§ **Material provided**
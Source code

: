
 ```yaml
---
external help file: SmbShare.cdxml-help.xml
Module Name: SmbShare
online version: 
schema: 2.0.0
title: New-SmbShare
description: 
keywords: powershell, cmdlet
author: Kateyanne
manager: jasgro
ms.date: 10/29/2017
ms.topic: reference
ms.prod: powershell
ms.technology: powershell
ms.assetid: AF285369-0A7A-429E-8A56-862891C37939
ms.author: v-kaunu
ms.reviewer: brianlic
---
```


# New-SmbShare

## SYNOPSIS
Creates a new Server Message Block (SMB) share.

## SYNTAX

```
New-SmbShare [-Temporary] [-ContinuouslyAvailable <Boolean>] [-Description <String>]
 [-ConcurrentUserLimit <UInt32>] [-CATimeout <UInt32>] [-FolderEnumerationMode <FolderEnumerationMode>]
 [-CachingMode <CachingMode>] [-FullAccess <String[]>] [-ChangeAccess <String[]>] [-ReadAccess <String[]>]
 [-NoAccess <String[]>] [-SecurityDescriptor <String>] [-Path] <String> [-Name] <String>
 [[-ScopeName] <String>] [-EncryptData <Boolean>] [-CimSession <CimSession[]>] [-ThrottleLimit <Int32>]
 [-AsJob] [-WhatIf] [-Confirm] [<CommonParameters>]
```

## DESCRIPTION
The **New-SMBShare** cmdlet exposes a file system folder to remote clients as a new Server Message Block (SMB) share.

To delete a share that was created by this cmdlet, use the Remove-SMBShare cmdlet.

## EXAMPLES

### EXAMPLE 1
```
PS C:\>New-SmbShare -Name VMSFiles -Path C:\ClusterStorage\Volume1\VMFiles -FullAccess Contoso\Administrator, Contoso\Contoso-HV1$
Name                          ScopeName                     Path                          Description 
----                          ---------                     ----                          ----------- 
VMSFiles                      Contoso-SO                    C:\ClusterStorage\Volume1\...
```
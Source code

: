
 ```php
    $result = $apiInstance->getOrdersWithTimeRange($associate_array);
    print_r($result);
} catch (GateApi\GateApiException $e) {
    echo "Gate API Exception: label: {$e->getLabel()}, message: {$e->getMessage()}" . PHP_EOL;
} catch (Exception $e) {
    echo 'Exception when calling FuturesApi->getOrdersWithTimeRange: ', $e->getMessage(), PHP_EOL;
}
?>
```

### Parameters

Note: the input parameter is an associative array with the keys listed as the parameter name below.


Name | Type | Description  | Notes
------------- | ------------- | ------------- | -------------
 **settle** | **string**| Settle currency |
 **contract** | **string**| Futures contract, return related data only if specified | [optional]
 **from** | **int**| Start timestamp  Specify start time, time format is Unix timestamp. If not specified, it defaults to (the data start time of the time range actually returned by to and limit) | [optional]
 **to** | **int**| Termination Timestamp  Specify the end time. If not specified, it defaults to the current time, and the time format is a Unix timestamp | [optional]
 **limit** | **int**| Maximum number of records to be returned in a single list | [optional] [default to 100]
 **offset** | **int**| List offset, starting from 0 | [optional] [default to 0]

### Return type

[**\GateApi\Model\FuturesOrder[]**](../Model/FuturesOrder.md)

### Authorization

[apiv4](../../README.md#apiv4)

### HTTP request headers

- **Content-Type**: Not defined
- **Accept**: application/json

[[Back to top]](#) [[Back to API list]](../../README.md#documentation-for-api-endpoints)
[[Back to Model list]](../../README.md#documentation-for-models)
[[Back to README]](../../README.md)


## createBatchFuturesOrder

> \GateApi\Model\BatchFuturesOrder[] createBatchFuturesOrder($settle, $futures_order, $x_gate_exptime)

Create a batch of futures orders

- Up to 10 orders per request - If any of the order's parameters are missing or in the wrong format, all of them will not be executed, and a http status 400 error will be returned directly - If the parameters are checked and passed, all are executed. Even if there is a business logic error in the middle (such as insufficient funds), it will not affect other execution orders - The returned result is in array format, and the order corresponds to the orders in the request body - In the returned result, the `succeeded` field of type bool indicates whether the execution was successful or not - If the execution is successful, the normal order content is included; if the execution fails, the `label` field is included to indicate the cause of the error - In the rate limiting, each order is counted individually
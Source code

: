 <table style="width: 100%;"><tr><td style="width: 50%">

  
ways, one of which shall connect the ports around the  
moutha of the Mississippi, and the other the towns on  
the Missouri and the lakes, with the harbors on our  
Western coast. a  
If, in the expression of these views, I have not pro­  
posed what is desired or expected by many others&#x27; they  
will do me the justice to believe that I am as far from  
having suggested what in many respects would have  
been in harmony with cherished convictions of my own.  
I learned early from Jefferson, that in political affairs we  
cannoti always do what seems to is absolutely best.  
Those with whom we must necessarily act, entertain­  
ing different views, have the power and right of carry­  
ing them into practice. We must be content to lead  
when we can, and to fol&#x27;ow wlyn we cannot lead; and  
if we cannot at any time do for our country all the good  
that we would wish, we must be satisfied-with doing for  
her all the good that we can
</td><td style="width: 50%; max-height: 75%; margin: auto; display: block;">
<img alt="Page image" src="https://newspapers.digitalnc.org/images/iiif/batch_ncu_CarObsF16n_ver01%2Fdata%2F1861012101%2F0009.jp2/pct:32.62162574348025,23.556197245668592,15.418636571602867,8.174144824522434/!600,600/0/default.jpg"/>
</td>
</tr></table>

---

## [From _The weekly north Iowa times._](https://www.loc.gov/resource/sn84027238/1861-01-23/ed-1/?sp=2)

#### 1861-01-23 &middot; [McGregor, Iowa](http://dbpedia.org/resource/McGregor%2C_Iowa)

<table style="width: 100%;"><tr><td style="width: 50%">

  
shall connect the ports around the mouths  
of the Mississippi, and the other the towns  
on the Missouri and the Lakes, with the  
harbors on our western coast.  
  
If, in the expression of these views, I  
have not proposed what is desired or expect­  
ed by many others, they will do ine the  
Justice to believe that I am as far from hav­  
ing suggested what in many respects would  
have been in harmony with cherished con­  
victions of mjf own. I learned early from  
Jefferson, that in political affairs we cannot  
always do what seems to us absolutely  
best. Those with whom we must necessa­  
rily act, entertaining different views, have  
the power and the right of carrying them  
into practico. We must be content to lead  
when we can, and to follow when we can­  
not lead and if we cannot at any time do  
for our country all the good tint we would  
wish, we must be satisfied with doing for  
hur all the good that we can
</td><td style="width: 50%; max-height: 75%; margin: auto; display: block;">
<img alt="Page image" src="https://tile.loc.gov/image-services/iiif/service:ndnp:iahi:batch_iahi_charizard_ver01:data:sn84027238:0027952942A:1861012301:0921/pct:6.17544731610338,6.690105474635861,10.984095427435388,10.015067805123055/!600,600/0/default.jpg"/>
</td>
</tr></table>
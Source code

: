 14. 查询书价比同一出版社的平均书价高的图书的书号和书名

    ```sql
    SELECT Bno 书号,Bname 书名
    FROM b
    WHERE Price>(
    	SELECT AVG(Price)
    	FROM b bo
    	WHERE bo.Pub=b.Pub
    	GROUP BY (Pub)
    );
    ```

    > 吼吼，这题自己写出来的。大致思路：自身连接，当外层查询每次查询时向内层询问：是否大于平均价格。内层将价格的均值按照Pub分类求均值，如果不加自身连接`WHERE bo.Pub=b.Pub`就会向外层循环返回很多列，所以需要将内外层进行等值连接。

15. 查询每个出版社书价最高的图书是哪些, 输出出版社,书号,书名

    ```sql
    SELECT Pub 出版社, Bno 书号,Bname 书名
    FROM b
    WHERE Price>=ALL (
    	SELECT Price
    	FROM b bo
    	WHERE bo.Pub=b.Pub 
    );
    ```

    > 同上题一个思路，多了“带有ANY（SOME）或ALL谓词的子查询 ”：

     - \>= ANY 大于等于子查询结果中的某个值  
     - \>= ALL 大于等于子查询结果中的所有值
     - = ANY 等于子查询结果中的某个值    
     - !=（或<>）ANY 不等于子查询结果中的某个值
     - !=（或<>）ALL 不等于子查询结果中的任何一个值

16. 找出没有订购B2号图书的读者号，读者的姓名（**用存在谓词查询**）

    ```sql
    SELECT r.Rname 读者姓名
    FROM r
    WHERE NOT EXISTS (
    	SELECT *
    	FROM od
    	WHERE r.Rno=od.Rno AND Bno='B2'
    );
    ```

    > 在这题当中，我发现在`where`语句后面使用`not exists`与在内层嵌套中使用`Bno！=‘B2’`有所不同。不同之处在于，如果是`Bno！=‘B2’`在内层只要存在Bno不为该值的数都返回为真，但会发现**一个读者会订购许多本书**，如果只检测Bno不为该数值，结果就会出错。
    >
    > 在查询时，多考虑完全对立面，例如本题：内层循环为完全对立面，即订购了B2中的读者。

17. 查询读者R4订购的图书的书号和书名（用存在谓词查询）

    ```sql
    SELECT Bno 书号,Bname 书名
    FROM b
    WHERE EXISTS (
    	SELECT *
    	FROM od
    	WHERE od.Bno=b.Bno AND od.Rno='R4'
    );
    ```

§ **Description of the task**
Check the data above and report how many lines include the word "ports", using a bare number.

§ **Response below**
2